If you define yourself as creative, humble, and fair, you’re the team player that we’re looking for. Read or scroll till the end of the page to apply to our open positions.
Working with colleagues is the reality of most jobs, and while being part of a team can be greatly rewarding, it also brings real challenges. Every job will bring stress, especially as competition increases.
Today, your business may not be competing just against other companies in your local area. You may be competing against companies around the world. The pressure to get ahead can be immense.
But helping your team run smoothly—regardless of whether you are a leader or just a worker—can give you a competitive edge. Being a team player may sound like a cliché, but the benefits of working together are very real.
After all, team members who collaborate on a common goal will likely get more done than team members who bicker and fight, so here are three skills that can help you be a great team player.
Some people tend to equate humility with being weak or passive, but that really misses the point of humility and how important it is. A person who is truly humble thinks realistically about himself, properly recognizing both strengths and weaknesses.
A person who is proud will think more of himself than he should. He will have an unrealistic view of his abilities.
Instead of boasting about your strengths and being fearful of your weaknesses, seek to be honest about them. Part of being a team player is understanding what role you need to play. Ideally, that role should be one that takes advantage of your strengths while avoiding your weaknesses.
By being humble, you can more effectively demonstrate your true talents and prove your worth to the team.
But humility also includes a proper perspective of others. A proud person focuses on himself, which will tend to disrupt how the various team members work together. If one person is always looking out for himself rather than for the team, the rest of the team suffers.
When you are looking out for the needs of your coworkers, you encourage them to do the same. Yes, some may still be selfish, but many will appreciate your thoughtfulness and seek to reciprocate, which brings us to the next point.
Be a peacemaker.
The reality is that working with people will always involve conflict. Sometimes colleagues will struggle to work together peaceably, and high-stress situations can easily make an otherwise small disagreement turn into a heated argument.
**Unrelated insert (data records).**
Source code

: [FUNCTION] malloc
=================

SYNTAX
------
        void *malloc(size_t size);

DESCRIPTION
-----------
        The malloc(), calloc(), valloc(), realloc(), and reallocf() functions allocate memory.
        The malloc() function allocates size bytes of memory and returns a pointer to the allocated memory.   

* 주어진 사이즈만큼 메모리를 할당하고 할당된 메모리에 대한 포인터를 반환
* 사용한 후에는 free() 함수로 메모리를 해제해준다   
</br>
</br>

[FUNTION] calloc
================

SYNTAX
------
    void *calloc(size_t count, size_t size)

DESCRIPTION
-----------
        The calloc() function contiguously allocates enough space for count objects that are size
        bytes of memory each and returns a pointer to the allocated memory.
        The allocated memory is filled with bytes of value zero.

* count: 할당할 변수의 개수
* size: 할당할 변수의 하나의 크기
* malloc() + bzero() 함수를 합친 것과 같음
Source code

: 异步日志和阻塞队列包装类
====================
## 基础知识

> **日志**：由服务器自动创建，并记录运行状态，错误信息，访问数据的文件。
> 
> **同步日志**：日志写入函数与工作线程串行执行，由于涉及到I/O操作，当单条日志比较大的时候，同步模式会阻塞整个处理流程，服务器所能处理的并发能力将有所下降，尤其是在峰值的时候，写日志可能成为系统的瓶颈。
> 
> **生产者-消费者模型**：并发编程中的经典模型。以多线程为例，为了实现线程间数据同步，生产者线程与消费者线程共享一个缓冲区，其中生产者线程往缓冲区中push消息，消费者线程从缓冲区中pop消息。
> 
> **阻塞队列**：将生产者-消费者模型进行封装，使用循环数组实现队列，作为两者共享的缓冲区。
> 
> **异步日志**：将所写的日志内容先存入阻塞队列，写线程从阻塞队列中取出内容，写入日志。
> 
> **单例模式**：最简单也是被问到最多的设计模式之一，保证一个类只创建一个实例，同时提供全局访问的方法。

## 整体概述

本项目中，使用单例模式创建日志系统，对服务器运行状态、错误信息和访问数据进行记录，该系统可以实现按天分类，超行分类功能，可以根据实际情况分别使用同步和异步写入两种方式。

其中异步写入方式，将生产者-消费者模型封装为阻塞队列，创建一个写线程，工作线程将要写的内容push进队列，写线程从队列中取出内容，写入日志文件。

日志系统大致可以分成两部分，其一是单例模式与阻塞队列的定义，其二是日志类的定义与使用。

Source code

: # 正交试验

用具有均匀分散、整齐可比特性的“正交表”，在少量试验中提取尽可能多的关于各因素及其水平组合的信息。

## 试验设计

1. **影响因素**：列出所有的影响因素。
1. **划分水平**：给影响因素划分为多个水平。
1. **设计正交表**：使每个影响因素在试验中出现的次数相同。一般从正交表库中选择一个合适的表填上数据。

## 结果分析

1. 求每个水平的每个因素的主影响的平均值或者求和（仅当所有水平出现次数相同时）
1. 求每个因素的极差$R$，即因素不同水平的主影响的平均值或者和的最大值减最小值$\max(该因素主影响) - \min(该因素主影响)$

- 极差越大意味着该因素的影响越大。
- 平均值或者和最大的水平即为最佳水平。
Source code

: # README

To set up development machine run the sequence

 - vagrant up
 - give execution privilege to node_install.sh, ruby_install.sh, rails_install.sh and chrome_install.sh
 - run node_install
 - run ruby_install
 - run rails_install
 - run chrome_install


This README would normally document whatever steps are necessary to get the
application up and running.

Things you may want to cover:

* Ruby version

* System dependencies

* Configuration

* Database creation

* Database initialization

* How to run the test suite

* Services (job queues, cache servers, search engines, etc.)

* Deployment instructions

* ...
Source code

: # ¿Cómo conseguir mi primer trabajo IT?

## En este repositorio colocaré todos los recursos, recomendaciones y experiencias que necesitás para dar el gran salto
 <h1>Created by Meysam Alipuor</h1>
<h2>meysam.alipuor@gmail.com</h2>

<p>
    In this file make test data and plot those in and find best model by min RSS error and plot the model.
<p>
When team members are fighting each other, the work will not get done. But if you can help heal rifts between your colleagues, you can be part of the solution, rather than part of the problem. If you see someone struggling with a task, see if you can help. If you can’t, try to find someone who can.
The key is fostering cooperation so that the burden of work is taken up by the entire team, with everyone’s strengths focused on productive tasks.
Fairness is easy to see in customer relations. Treating customers fairly can build long-term loyalty, which is far more valuable than short-term profits. But fairness with your coworkers can be harder since you work with them every day.
You likely work with some people whom you do not necessarily like, and even good workers will have off days sometimes.
To cultivate fairness, when you interact with your coworkers, try to look past idiosyncrasies and personal feelings and focus instead on how those people fit into your team.
What are their strengths and weaknesses, and how can you help maximize their strengths while minimizing their weaknesses?
When problems arise, look past the emotions of the moment, and focus on finding an unbiased solution to the problem. While it may be enjoyable (for a moment) to give the coworker who annoys you the worst job, don’t give in to that petty attitude. Instead, make decisions objectively and truthfully. When you do that consistently, coworkers will probably start recognizing that you are seeking to do what is best for the team.
That attitude helps encourage camaraderie. As the old saying goes, “You can catch more flies with honey than with vinegar.”
Being a team player means being selfless.
You may have noticed that one of the recurring themes of being a good team player is selflessness. Focusing on yourself is easy. We all do it, and you do need to make sure that you are taking care of your family and your health.
But we are all prone to focusing so much on our own issues that we miss opportunities to help others, even when they are right in front of us.
Your colleagues need your help. If you can build a culture of cooperation and mutual respect in your company, you will do more than become an excellent team player. You will help build an excellent team, so stop thinking so much about yourself.
Go help your team.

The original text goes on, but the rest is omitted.